2020年 上智大学公募推薦入学 総合人間科学部・社会福祉学科 小論文 解答例

議論の整理(要約)

この文章によると1970年代までの貧困とは、社会階層の底辺にいる集団により定義されていた。社会階層の底辺にいる集団は所得が低く、雇用が不安定な仕事をしている。このような貧困層は、最低限の生活ができないため、社会がいかに保障するのかが論点となってきた。そして、貧困層から脱却するために、安定した仕事に就き、家族をつくることが推奨されてきた。近年は、生活保護受給者が増加するなど、貧困層が拡大している。しかし、その実情は多様化しているため、貧困から脱出する道筋も一筋縄ではいかない。

問題発見

低所得層という近代構図から転換し、多元化する現代の貧困とは、どのような特徴があるのか。

論証

これまでの日本では、貧困層から脱出するために、安定した仕事に就くことが、ひとつの目標であった。しかしながら現代は、フルタイムの仕事に就いていても、貧困状態を脱出でいないことも多い。かつての貧困者は、仕事が十分にない状態の人を指していた。しかし今は、ワーキングプアに代表されるように、仕事はあるが貧しい人たちも増えている。そうした人たちは、結婚するとますます貧困状態となるため、別の解決策が必要とされる。

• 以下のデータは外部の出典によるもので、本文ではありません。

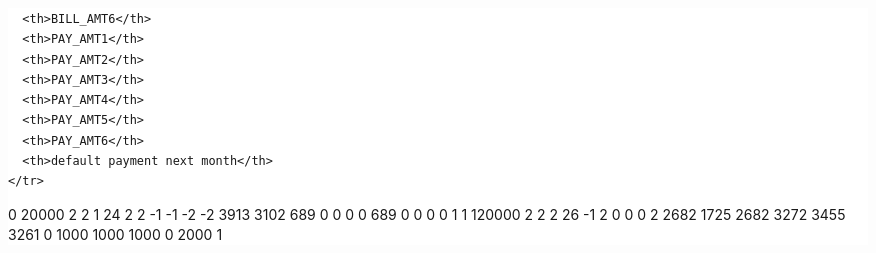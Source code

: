       <th>BILL_AMT6</th>
      <th>PAY_AMT1</th>
      <th>PAY_AMT2</th>
      <th>PAY_AMT3</th>
      <th>PAY_AMT4</th>
      <th>PAY_AMT5</th>
      <th>PAY_AMT6</th>
      <th>default payment next month</th>
    </tr>
  </thead>
  <tbody>
    <tr>
      <th>0</th>
      <td>20000</td>
      <td>2</td>
      <td>2</td>
      <td>1</td>
      <td>24</td>
      <td>2</td>
      <td>2</td>
      <td>-1</td>
      <td>-1</td>
      <td>-2</td>
      <td>-2</td>
      <td>3913</td>
      <td>3102</td>
      <td>689</td>
      <td>0</td>
      <td>0</td>
      <td>0</td>
      <td>0</td>
      <td>689</td>
      <td>0</td>
      <td>0</td>
      <td>0</td>
      <td>0</td>
      <td>1</td>
    </tr>
    <tr>
      <th>1</th>
      <td>120000</td>
      <td>2</td>
      <td>2</td>
      <td>2</td>
      <td>26</td>
      <td>-1</td>
      <td>2</td>
      <td>0</td>
      <td>0</td>
      <td>0</td>
      <td>2</td>
      <td>2682</td>
      <td>1725</td>
      <td>2682</td>
      <td>3272</td>
      <td>3455</td>
      <td>3261</td>
      <td>0</td>
      <td>1000</td>
      <td>1000</td>
      <td>1000</td>
      <td>0</td>
      <td>2000</td>
      <td>1</td>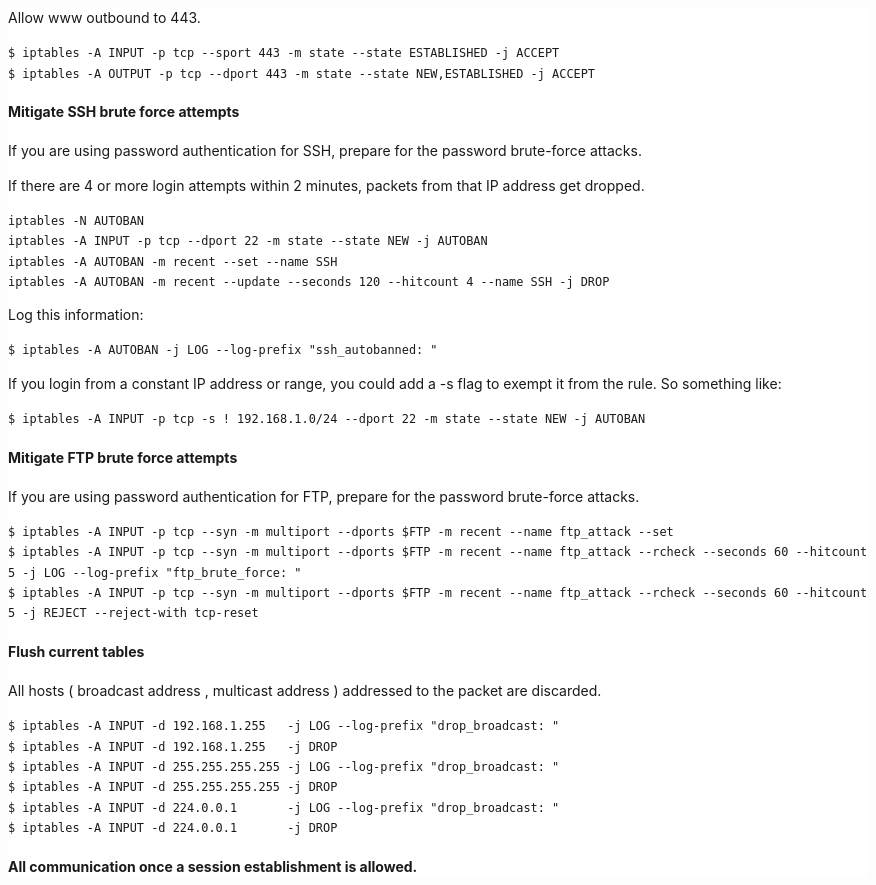Allow www outbound to 443.

```
$ iptables -A INPUT -p tcp --sport 443 -m state --state ESTABLISHED -j ACCEPT
$ iptables -A OUTPUT -p tcp --dport 443 -m state --state NEW,ESTABLISHED -j ACCEPT
```

#### Mitigate SSH brute force attempts

If you are using password authentication for SSH, prepare for the password brute-force attacks. 

If there are 4 or more login attempts within 2 minutes, packets from that IP address get dropped.

```
iptables -N AUTOBAN
iptables -A INPUT -p tcp --dport 22 -m state --state NEW -j AUTOBAN
iptables -A AUTOBAN -m recent --set --name SSH
iptables -A AUTOBAN -m recent --update --seconds 120 --hitcount 4 --name SSH -j DROP
```

Log this information:

```
$ iptables -A AUTOBAN -j LOG --log-prefix "ssh_autobanned: "
```

If you login from a constant IP address or range, you could add a -s flag to exempt it from the rule. So something like:

```
$ iptables -A INPUT -p tcp -s ! 192.168.1.0/24 --dport 22 -m state --state NEW -j AUTOBAN
```

#### Mitigate FTP brute force attempts

If you are using password authentication for FTP, prepare for the password brute-force attacks. 

```
$ iptables -A INPUT -p tcp --syn -m multiport --dports $FTP -m recent --name ftp_attack --set
$ iptables -A INPUT -p tcp --syn -m multiport --dports $FTP -m recent --name ftp_attack --rcheck --seconds 60 --hitcount 5 -j LOG --log-prefix "ftp_brute_force: "
$ iptables -A INPUT -p tcp --syn -m multiport --dports $FTP -m recent --name ftp_attack --rcheck --seconds 60 --hitcount 5 -j REJECT --reject-with tcp-reset
```

#### Flush current tables

All hosts ( broadcast address , multicast address ) addressed to the packet are discarded.

```
$ iptables -A INPUT -d 192.168.1.255   -j LOG --log-prefix "drop_broadcast: "
$ iptables -A INPUT -d 192.168.1.255   -j DROP
$ iptables -A INPUT -d 255.255.255.255 -j LOG --log-prefix "drop_broadcast: "
$ iptables -A INPUT -d 255.255.255.255 -j DROP
$ iptables -A INPUT -d 224.0.0.1       -j LOG --log-prefix "drop_broadcast: "
$ iptables -A INPUT -d 224.0.0.1       -j DROP
```

#### All communication once a session establishment is allowed.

また、現代の貧困は、日本の景気と密接に関わっているところも大きい。これまでの貧困者は学歴を持たない者が多かった。一方、今の貧困者は、就職氷河期の非正規雇用者に象徴されるように、大学を出ている者も少なくない。高度経済成長期なら、大学を出ていれば会社に就職できたことを踏まえると、貧困に陥るプロセスは、自己責任である以上に、社会の責任である部分も大きいという特徴もある。

結論

これまでは、個々をサポートすることで、貧困から脱出を図らせることができた。現代は、それぞれの世代が直面した社会問題の解決として、貧困問題に取り組んでいく必要がある。

吟味

社会問題の諸相は、世代だけではなく、離婚率の増加、核家族化、少子高齢化など、さまざまなフェーズがある。そのため就業支援以外のサポート体制を整えることも大切だと思った。(847文字)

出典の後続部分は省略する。